Friday, October 26, 2012
Sorry for the quiet in the past few months. We have been crazy doing all the boring but necessary things that are needed to do things properly: Trips downtown to get the revenue PIN number, numerous trips to the bank and the NGO Bureau to add signatories, hours writing employment manuals, policies, standards for practice, trying to recruit a country director (post is still vacant, if anyone is interested) editing memorandums of understanding etcetera etcetera. None of it makes interesting reading for a blog!
However I am pleased to say that our Day Care venture has started.
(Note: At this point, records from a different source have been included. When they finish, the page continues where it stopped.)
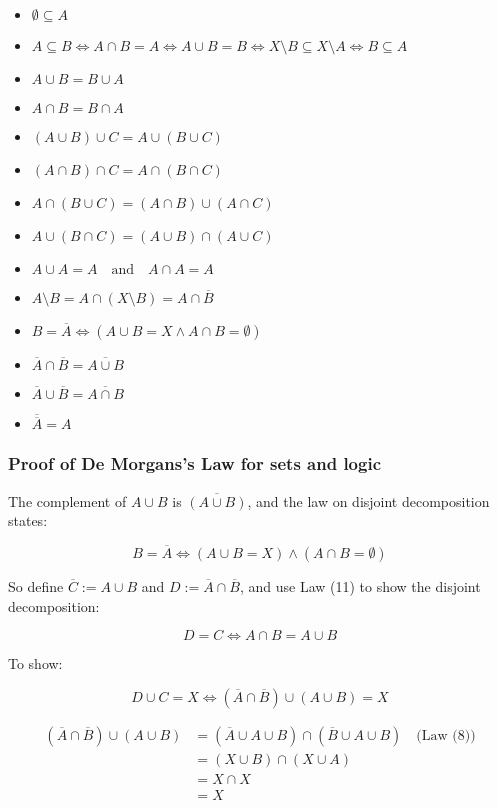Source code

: \begin{itemize}
	\item \(\emptyset \subseteq A\)
	\item \(A \subseteq B \iff A \cap B = A \iff A \cup B = B \iff X \setminus B \subseteq X \setminus A \iff B \subseteq A\)
	\item \(A \cup B = B \cup A\) 
	\item \(A \cap B = B \cap A\) 
	\item \((A \cup B) \cup C = A \cup (B \cup C)\) 
	\item \((A \cap B) \cap C = A \cap (B \cap C)\) 
	\item \(A \cap (B \cup C) = (A \cap B) \cup (A \cap C)\) 
	\item \(A \cup (B \cap C) = (A \cup B) \cap (A \cup C)\) 
	\item \(A \cup A = A \quad \text{and} \quad A \cap A = A\)
	\item \(A \setminus B = A \cap (X \setminus B) = A \cap \overline{B}\)
	\item \(B = \overline{A} \iff (A \cup B = X \land A \cap B = \emptyset)\) 
	\item \(\overline{A} \cap \overline{B} = \overline{A \cup B}\) 
	\item \(\overline{A} \cup \overline{B} = \overline{A \cap B}\) 
	\item \(\overline{\overline{A}} = A\)
\end{itemize}

\subsubsection{Proof of De Morgans's Law for sets and logic}

The complement of \( A \cup B \) is \( \overline{(A \cup B)} \), and the law on disjoint decomposition states:

\[
	B = \overline{A} \iff (A \cup B = X) \land (A \cap B = \emptyset)
\]

So define \( \overline{C} := A \cup B \) and \( D := \overline{A} \cap \overline{B} \),
and use Law (11) to show the disjoint decomposition:

\[
	D = C \iff A \cap B = A \cup B
\]

To show:

\[
	D \cup C = X \iff (\overline{A} \cap \overline{B}) \cup (A \cup B) = X
\]

\begin{align*}
	(\overline{A} \cap \overline{B}) \cup (A \cup B)
	 & = (\overline{A} \cup A \cup B) \cap (\overline{B} \cup A \cup B) \quad \text{(Law (8))} \\
	 & = (X \cup B) \cap (X \cup A)                                                            \\
	 & = X \cap X                                                                              \\
	 & = X
\end{align*}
We are into week three and have high hopes that it will be a great support for mothers in the slums who have to work to feed their families. For those of you who haven't read the previous blog; malnutrition in the slums is rising as food prices rise. One group of children that are really suffering is the six months to three year age group. This is because the mothers have to go to look for work to feed their family and often leave their pre-school child or children in woefully inadequate situations. This can either be in 'daycare' which is often just a tiny room with one woman watching as many as 20 children or sometimes they just lock their babies in the houses alone.
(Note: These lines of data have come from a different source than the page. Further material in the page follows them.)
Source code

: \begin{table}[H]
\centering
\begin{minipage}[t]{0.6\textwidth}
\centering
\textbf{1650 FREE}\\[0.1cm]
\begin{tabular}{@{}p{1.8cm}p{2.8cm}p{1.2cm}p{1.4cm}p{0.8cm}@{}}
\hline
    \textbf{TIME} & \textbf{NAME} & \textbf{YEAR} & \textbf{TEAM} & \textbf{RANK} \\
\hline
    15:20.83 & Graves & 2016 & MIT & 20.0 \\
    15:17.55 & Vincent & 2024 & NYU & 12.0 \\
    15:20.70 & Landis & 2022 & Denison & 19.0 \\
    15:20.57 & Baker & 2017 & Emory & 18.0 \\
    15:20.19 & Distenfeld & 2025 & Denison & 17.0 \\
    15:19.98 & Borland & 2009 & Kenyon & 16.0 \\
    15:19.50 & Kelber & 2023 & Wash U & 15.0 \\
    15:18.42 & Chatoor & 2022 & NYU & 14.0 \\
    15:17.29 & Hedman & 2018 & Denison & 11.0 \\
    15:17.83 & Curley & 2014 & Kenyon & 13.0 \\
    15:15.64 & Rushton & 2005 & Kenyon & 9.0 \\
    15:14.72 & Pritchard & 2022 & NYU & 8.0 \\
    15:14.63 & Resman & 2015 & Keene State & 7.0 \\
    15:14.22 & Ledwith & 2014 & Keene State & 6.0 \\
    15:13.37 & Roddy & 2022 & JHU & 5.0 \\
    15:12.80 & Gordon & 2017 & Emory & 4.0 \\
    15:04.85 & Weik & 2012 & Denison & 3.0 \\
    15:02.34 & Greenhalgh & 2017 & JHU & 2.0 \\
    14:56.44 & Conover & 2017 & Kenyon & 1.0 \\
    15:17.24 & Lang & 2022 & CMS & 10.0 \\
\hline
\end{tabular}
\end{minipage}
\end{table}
The venture is in partnership with three other groups: There has always been a day care facility at this site and it has been run by Mathare Mothers Development Centre (MMDC) which is supported by the umbrella organisation GROOTS (www.groots.org). The third group is two highly motivated women who have founded 'Tiny Totos' an organisation whose ultimate aim is to open low cost, standardised child care for families growing up in informal settlements (www.tinytotos.org 'Toto' is slang swahili for 'child'). GROOTS and Tiny Totos are very keen for the project to be sustainable, so the mamas have to pay something small. If they don’t, they might just drop the kids off at day care and go back to bed…. Tempting I’m sure for all of us, but doesn’t really encourage these families to stand on their own two feet.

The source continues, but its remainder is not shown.